- Date: April 4, 2021
- Presenters: Nancy Magdy
- Venue: Baron Resort Sharm El Sheikh, Egypt
- Broadcaster: Streaming: YouTube
- Entrants: 39
- Debuts: Cameroon; Macedonia; Palestine; Reunion Island;
- Withdrawals: Armenia; Aruba; Belarus; Brazil; China; Curacao; Denmark; El Salvador; Fernando de Noronha; Iceland; Kyrgyzstan; Mozambique; Myanmar; Netherlands; Paraguay; France; Poland; Puerto Rico; Serbia; Singapore; Slovenia; Tunisia; Ukraine; Greece; Zambia;
- Returns: United Kingdom; Kazakhstan; Kosovo; Panama; Dominican Republic; Sweden;
- Winner: Gizzelle Mandy Uys (South Africa)
- Best National Costume: Kelly Day (Philippines)

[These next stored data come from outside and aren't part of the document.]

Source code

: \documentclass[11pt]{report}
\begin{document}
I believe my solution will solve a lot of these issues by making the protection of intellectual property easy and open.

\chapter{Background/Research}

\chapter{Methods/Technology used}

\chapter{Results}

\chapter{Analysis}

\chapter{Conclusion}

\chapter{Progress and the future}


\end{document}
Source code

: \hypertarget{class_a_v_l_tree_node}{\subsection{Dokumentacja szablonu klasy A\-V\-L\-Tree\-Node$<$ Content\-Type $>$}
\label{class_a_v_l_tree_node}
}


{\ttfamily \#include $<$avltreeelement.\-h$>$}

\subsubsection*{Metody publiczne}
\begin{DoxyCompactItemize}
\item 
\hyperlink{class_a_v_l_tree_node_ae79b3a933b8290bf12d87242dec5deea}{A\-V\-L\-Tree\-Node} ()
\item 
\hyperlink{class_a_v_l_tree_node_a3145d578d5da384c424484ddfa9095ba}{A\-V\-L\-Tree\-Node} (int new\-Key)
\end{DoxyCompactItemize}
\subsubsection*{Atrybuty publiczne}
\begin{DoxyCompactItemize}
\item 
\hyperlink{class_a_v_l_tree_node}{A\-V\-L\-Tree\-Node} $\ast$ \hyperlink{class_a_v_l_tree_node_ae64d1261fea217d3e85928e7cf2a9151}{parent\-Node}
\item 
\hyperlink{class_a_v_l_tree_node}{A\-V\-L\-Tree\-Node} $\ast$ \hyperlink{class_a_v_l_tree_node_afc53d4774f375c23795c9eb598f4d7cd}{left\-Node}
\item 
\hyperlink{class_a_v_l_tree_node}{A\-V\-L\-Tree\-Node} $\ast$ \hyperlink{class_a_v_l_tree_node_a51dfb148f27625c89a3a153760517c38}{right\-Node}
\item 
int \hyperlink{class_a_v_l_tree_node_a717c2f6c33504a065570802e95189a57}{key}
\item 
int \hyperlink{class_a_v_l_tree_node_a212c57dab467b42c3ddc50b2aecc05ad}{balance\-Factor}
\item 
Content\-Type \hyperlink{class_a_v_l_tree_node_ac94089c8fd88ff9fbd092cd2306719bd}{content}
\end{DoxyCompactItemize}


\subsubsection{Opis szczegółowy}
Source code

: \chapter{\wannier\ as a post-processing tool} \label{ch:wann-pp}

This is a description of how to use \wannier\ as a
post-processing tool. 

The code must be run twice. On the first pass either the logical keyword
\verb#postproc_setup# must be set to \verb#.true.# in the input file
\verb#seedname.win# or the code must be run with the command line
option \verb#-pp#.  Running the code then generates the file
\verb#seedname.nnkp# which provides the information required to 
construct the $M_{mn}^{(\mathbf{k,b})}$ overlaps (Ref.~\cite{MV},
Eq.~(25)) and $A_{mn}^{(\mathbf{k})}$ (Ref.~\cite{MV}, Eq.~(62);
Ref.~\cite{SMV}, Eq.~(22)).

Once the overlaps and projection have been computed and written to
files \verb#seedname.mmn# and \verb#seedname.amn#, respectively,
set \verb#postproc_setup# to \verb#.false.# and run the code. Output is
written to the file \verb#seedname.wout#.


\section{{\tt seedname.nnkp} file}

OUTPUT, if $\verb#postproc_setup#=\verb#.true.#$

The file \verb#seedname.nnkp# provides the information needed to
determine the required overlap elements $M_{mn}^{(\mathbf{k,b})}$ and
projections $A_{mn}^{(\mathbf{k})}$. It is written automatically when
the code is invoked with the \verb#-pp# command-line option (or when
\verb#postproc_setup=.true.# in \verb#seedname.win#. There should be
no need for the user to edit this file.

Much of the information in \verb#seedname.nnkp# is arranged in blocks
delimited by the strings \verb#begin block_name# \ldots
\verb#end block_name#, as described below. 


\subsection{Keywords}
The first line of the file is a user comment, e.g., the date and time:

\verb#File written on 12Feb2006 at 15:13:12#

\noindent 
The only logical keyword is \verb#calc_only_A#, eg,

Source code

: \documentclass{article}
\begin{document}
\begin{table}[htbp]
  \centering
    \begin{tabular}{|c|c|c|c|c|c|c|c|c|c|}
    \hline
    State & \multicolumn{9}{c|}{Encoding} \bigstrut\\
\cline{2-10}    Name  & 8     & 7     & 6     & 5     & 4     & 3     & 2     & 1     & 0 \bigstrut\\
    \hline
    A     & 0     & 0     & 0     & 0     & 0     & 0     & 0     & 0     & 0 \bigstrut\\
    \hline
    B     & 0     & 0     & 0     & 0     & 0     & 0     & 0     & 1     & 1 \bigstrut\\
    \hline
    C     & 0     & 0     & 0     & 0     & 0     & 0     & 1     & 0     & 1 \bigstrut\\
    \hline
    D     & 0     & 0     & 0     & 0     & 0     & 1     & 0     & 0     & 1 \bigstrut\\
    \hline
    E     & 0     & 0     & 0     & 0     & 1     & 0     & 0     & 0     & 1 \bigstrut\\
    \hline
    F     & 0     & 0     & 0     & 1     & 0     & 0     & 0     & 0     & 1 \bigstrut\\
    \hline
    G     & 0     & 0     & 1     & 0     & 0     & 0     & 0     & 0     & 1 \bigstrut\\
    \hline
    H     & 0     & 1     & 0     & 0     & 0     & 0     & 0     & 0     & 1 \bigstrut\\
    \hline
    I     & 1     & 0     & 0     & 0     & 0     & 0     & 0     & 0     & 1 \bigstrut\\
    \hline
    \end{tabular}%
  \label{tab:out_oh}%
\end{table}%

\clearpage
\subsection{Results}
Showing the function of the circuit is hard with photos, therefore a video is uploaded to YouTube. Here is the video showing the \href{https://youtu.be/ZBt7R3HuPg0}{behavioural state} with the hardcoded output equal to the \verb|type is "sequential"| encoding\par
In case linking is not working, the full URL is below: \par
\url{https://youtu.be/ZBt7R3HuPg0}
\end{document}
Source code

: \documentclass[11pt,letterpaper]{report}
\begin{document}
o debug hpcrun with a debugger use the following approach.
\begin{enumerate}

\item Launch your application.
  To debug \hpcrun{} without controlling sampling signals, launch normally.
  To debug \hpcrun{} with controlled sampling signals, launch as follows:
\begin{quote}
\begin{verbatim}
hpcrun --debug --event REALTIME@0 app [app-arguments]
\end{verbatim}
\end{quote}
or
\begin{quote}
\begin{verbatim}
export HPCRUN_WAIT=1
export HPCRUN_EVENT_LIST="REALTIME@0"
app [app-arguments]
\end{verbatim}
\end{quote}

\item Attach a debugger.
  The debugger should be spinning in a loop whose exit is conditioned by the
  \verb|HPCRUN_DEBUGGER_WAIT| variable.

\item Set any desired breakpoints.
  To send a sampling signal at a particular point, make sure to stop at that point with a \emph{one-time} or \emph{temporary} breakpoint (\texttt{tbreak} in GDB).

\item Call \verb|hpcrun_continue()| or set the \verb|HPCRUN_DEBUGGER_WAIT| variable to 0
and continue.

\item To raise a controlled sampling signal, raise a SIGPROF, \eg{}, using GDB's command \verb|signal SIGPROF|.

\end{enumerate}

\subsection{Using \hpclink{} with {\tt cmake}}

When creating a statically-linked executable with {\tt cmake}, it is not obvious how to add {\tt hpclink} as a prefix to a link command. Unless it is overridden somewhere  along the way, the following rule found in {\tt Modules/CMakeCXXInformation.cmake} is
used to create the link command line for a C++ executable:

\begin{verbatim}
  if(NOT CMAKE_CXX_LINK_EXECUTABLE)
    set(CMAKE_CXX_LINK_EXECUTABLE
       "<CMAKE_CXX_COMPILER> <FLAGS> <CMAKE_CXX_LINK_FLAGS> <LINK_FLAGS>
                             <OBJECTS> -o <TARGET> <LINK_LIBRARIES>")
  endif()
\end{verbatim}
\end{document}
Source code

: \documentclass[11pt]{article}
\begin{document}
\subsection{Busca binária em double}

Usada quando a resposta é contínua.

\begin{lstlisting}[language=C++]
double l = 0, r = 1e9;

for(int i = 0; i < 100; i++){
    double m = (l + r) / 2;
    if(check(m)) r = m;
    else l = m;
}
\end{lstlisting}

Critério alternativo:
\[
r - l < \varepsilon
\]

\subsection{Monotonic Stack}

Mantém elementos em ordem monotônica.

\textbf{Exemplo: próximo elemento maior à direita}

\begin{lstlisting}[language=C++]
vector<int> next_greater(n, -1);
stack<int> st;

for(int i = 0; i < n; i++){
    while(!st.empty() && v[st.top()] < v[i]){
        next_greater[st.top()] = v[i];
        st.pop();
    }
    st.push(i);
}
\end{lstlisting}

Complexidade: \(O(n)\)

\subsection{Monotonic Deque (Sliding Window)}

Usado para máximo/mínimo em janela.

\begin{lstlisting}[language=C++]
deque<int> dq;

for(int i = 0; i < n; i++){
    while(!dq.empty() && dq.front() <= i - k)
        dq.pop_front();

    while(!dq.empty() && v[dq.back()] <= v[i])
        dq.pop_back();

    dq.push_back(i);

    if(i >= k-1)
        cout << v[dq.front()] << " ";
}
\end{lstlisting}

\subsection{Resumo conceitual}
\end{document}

= Miss Eco International 2021 =

International beauty pageant in Egypt

Miss Eco International 2021 was the sixth edition of Miss Eco International pageant, held on April 4, 2021 at Baron Resort Sharm El Sheikh, Egypt. This edition was originally scheduled from March 23 to April 11, 2020 but was postponed due to the COVID-19 pandemic. 55 contestants from all over the world competed for the international crown.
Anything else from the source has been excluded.